• _The problem_
Each line holding the word "appointment" must appear in the answer, copied from the entries.
━━━━━ Available data
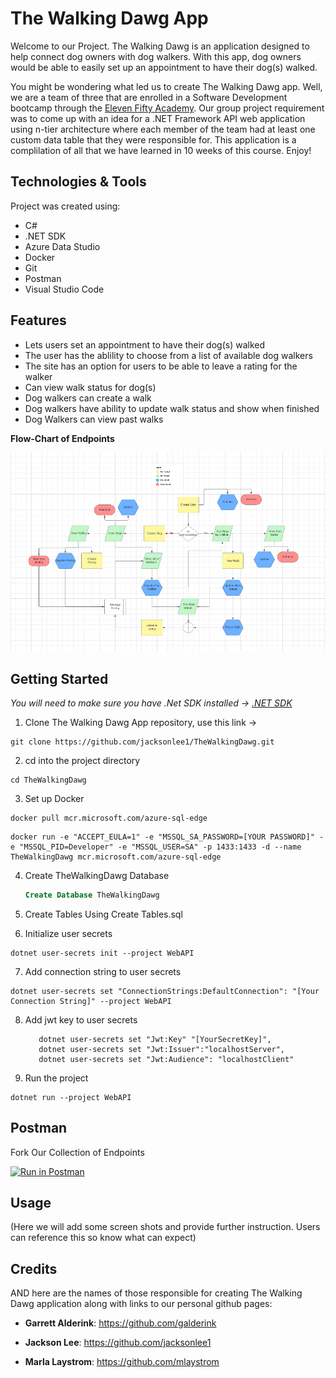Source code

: # **The Walking Dawg App**


Welcome to our Project. The Walking Dawg is an application designed to help connect dog owners with dog walkers. With this app, dog owners would be able to easily set up an appointment to have their dog(s) walked. 


 You might be wondering what led us to create The Walking Dawg app. Well, we are a team of three that are enrolled in a Software Development bootcamp through the [Eleven Fifty Academy](https://www.elevenfifty.org/). Our group project requirement was to come up with an idea for a .NET Framework API web application using n-tier architecture where each member of the team  had at least one custom data table that they were responsible for. This application is a complilation of all that we have learned in 10 weeks of this course.  Enjoy! 

## Technologies & Tools
Project was created using:

- C#
- .NET SDK
- Azure Data Studio
- Docker
- Git
- Postman
- Visual Studio Code

## Features
- Lets users set an appointment to have their dog(s) walked
- The user has the ablility to choose from a list of available dog walkers
- The site has an option for users to be able to leave a rating for the walker
- Can view walk status for dog(s)
- Dog walkers can create a walk
- Dog walkers have ability to update walk status and show when finished
- Dog Walkers can view past walks

**Flow-Chart of Endpoints**

![The Walking Dawg Endpoints](./Assets/twdEndPoints.png)


## Getting Started
*You will need to make sure you have .Net SDK installed -> [.NET SDK](https://dotnet.microsoft.com/download)*


1. Clone The Walking Dawg App repository, use this link ->

```shell
git clone https://github.com/jacksonlee1/TheWalkingDawg.git
```
2. cd into the project directory

```shell
cd TheWalkingDawg
```

3. Set up Docker

```shell
docker pull mcr.microsoft.com/azure-sql-edge
```
```shell
docker run -e "ACCEPT_EULA=1" -e "MSSQL_SA_PASSWORD=[YOUR PASSWORD]" -e "MSSQL_PID=Developer" -e "MSSQL_USER=SA" -p 1433:1433 -d --name TheWalkingDawg mcr.microsoft.com/azure-sql-edge
```
4. Create TheWalkingDawg Database
    ```Sql
    Create Database TheWalkingDawg
    ```
5. Create Tables Using Create Tables.sql

6. Initialize user secrets
```shell
dotnet user-secrets init --project WebAPI
```
7. Add connection string to user secrets
```shell
dotnet user-secrets set "ConnectionStrings:DefaultConnection": "[Your Connection String]" --project WebAPI
``` 
8. Add jwt key to user secrets 
     ```shell
        dotnet user-secrets set "Jwt:Key" "[YourSecretKey]",
        dotnet user-secrets set "Jwt:Issuer":"localhostServer",
        dotnet user-secrets set "Jwt:Audience": "localhostClient"
      ```
9. Run the project
```shell
dotnet run --project WebAPI
``` 
## Postman

Fork Our Collection of Endpoints

[![Run in Postman](https://run.pstmn.io/button.svg)](https://god.gw.postman.com/run-collection/27554791-532b7eb4-d202-482e-b072-b5e23eb24026?action=collection%2Ffork&source=rip_markdown&collection-url=entityId%3D27554791-532b7eb4-d202-482e-b072-b5e23eb24026%26entityType%3Dcollection%26workspaceId%3D41e01c88-84e9-4186-8761-42946355b189)

## Usage
(Here we will add some screen shots and provide further instruction. Users can reference this so know what can expect)

## Credits 

AND here are the names of those responsible for creating The Walking Dawg application along with links to our personal github pages:


 - **Garrett Alderink**: https://github.com/galderink
 
 - **Jackson Lee**: https://github.com/jacksonlee1
 
 - **Marla Laystrom**: https://github.com/mlaystrom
━━━━━━━━━━
• _Solution for this task_
Welcome to our Project. The Walking Dawg is an application designed to help connect dog owners with dog walkers. With this app, dog owners would be able to easily set up an appointment to have their dog(s) walked. 
- Lets users set an appointment to have their dog(s) walked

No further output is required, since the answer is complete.